T his section defines the metrics used to assess college quality, the method for constructing them, and the source of the underlying data. See the technical appendix for more detail and a discussion of the econometric models used in the analysis. The theory underlying this analysis is that student economic outcomes, such as future salaries, are affected by student characteristics (such as their academic preparation, age, racial or ethnic background, and family income), the type of college (a community college or research university, for example), the location of the college (as in a big city with many jobs compared to a small town), and the qualities of the college (see Figure 1). To estimate the college's qualitative contribution to student outcomes, independent of its type, outcomes for an individual college are predicted based on institutions with similar profiles and locations.

Quality has measured and unmeasured components. The measured aspects of quality include how well the college pays teaching faculty, how much aid it gives to students (a measure of the economic value offered to students), how its curriculum and skills conferred align with high-paying careers, and whether the college has effective strategies for helping students remain at the college (retention rate) and complete their degree program (graduation rate). Some aspects of quality--such as the presence of a great president, development staff, or teaching faculty--cannot be measured, at least with existing data sources.

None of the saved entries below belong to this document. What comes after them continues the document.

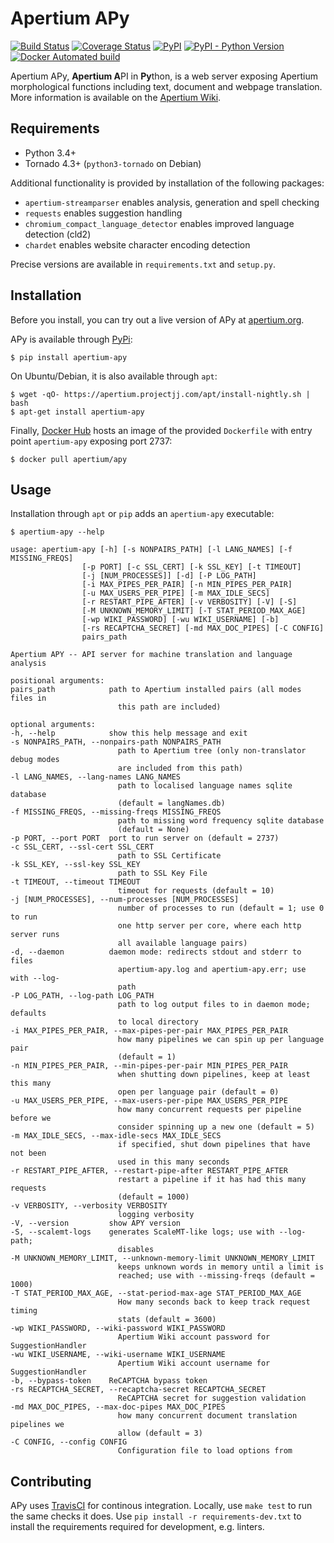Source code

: Apertium APy
============

[![Build Status](https://travis-ci.org/apertium/apertium-apy.svg)](https://travis-ci.org/apertium/apertium-apy)
[![Coverage Status](https://coveralls.io/repos/github/apertium/apertium-apy/badge.svg?branch=master)](https://coveralls.io/github/apertium/apertium-apy?branch=master)
[![PyPI](https://img.shields.io/pypi/v/apertium-apy.svg)](https://pypi.org/project/apertium-apy/)
[![PyPI - Python Version](https://img.shields.io/pypi/pyversions/apertium-apy.svg)](https://pypi.org/project/apertium-apy/)
[![Docker Automated build](https://img.shields.io/docker/automated/apertium/apy.svg)](https://hub.docker.com/r/apertium/apy/)

Apertium APy, **Apertium A**PI in **Py**thon, is a web server exposing Apertium
morphological functions including text, document and webpage translation. More
information is available on the [Apertium Wiki][1].

Requirements
------------

- Python 3.4+
- Tornado 4.3+ (`python3-tornado` on Debian)

Additional functionality is provided by installation
of the following packages:

- `apertium-streamparser` enables analysis, generation and spell checking
- `requests` enables suggestion handling
- `chromium_compact_language_detector` enables improved language detection (cld2)
- `chardet` enables website character encoding detection

Precise versions are available in `requirements.txt` and `setup.py`.

Installation
------------

Before you install, you can try out a live version of APy at [apertium.org][2].

APy is available through [PyPi](https://pypi.org/project/apertium-apy/):

    $ pip install apertium-apy

On Ubuntu/Debian, it is also available through `apt`:

    $ wget -qO- https://apertium.projectjj.com/apt/install-nightly.sh | bash
    $ apt-get install apertium-apy

Finally, [Docker Hub][3] hosts an image of the provided `Dockerfile` with
entry point `apertium-apy` exposing port 2737:

    $ docker pull apertium/apy

Usage
-----

Installation through `apt` or `pip` adds an `apertium-apy` executable:

    $ apertium-apy --help

    usage: apertium-apy [-h] [-s NONPAIRS_PATH] [-l LANG_NAMES] [-f MISSING_FREQS]
                    [-p PORT] [-c SSL_CERT] [-k SSL_KEY] [-t TIMEOUT]
                    [-j [NUM_PROCESSES]] [-d] [-P LOG_PATH]
                    [-i MAX_PIPES_PER_PAIR] [-n MIN_PIPES_PER_PAIR]
                    [-u MAX_USERS_PER_PIPE] [-m MAX_IDLE_SECS]
                    [-r RESTART_PIPE_AFTER] [-v VERBOSITY] [-V] [-S]
                    [-M UNKNOWN_MEMORY_LIMIT] [-T STAT_PERIOD_MAX_AGE]
                    [-wp WIKI_PASSWORD] [-wu WIKI_USERNAME] [-b]
                    [-rs RECAPTCHA_SECRET] [-md MAX_DOC_PIPES] [-C CONFIG]
                    pairs_path

    Apertium APY -- API server for machine translation and language analysis

    positional arguments:
    pairs_path            path to Apertium installed pairs (all modes files in
                            this path are included)

    optional arguments:
    -h, --help            show this help message and exit
    -s NONPAIRS_PATH, --nonpairs-path NONPAIRS_PATH
                            path to Apertium tree (only non-translator debug modes
                            are included from this path)
    -l LANG_NAMES, --lang-names LANG_NAMES
                            path to localised language names sqlite database
                            (default = langNames.db)
    -f MISSING_FREQS, --missing-freqs MISSING_FREQS
                            path to missing word frequency sqlite database
                            (default = None)
    -p PORT, --port PORT  port to run server on (default = 2737)
    -c SSL_CERT, --ssl-cert SSL_CERT
                            path to SSL Certificate
    -k SSL_KEY, --ssl-key SSL_KEY
                            path to SSL Key File
    -t TIMEOUT, --timeout TIMEOUT
                            timeout for requests (default = 10)
    -j [NUM_PROCESSES], --num-processes [NUM_PROCESSES]
                            number of processes to run (default = 1; use 0 to run
                            one http server per core, where each http server runs
                            all available language pairs)
    -d, --daemon          daemon mode: redirects stdout and stderr to files
                            apertium-apy.log and apertium-apy.err; use with --log-
                            path
    -P LOG_PATH, --log-path LOG_PATH
                            path to log output files to in daemon mode; defaults
                            to local directory
    -i MAX_PIPES_PER_PAIR, --max-pipes-per-pair MAX_PIPES_PER_PAIR
                            how many pipelines we can spin up per language pair
                            (default = 1)
    -n MIN_PIPES_PER_PAIR, --min-pipes-per-pair MIN_PIPES_PER_PAIR
                            when shutting down pipelines, keep at least this many
                            open per language pair (default = 0)
    -u MAX_USERS_PER_PIPE, --max-users-per-pipe MAX_USERS_PER_PIPE
                            how many concurrent requests per pipeline before we
                            consider spinning up a new one (default = 5)
    -m MAX_IDLE_SECS, --max-idle-secs MAX_IDLE_SECS
                            if specified, shut down pipelines that have not been
                            used in this many seconds
    -r RESTART_PIPE_AFTER, --restart-pipe-after RESTART_PIPE_AFTER
                            restart a pipeline if it has had this many requests
                            (default = 1000)
    -v VERBOSITY, --verbosity VERBOSITY
                            logging verbosity
    -V, --version         show APY version
    -S, --scalemt-logs    generates ScaleMT-like logs; use with --log-path;
                            disables
    -M UNKNOWN_MEMORY_LIMIT, --unknown-memory-limit UNKNOWN_MEMORY_LIMIT
                            keeps unknown words in memory until a limit is
                            reached; use with --missing-freqs (default = 1000)
    -T STAT_PERIOD_MAX_AGE, --stat-period-max-age STAT_PERIOD_MAX_AGE
                            How many seconds back to keep track request timing
                            stats (default = 3600)
    -wp WIKI_PASSWORD, --wiki-password WIKI_PASSWORD
                            Apertium Wiki account password for SuggestionHandler
    -wu WIKI_USERNAME, --wiki-username WIKI_USERNAME
                            Apertium Wiki account username for SuggestionHandler
    -b, --bypass-token    ReCAPTCHA bypass token
    -rs RECAPTCHA_SECRET, --recaptcha-secret RECAPTCHA_SECRET
                            ReCAPTCHA secret for suggestion validation
    -md MAX_DOC_PIPES, --max-doc-pipes MAX_DOC_PIPES
                            how many concurrent document translation pipelines we
                            allow (default = 3)
    -C CONFIG, --config CONFIG
                            Configuration file to load options from

Contributing
------------

APy uses [TravisCI][4] for continous integration. Locally, use `make test`
to run the same checks it does. Use `pip install -r requirements-dev.txt`
to install the requirements required for development, e.g. linters.

[1]: http://wiki.apertium.org/wiki/Apertium-apy
[2]: https://www.apertium.org/apy/listPairs
[3]: https://hub.docker.com/r/apertium/apy/
[4]: https://travis-ci.org/apertium/apertium-apy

Figure 1. How Value-Added Is Calculated

Unmeasured qualities of college

Measured qualities of college

Student characteristics Type of college

Location of college

Actual outcomes of alumni

Predicted outcomes of alumni

Value-added = Actual outcomes - Predicted outcomes

Without knowing the quality of the college in the ways described above, the college's student, institutional, and locational characteristics can be used to predict student economic outcomes. The difference between this predicted outcome and the actual economic outcome is the college's value-added, compared to other institutions.16

For example, Springfield Technical Community College in Massachusetts and Bakersfield College in California share the same predicted student-loan repayment rate of 83 percent, which is roughly in the middle for community colleges. Predicted repayments are the same because the schools share a number of characteristics, and their differences balance out. They both primarily grant associate's degrees, and they are both located in areas with a cost of living slightly below the U.S. average. Bakersfield has a higher share of minority students, but students at Springfield Tech receive more federal Pell aid per student, suggesting greater economic disadvantage. But actual repayment rates are 85 percent at Springfield Tech versus 72 percent at Bakersfield. Thus, Springfield Tech has a higher value-added score on loan repayment of 13 percentage points.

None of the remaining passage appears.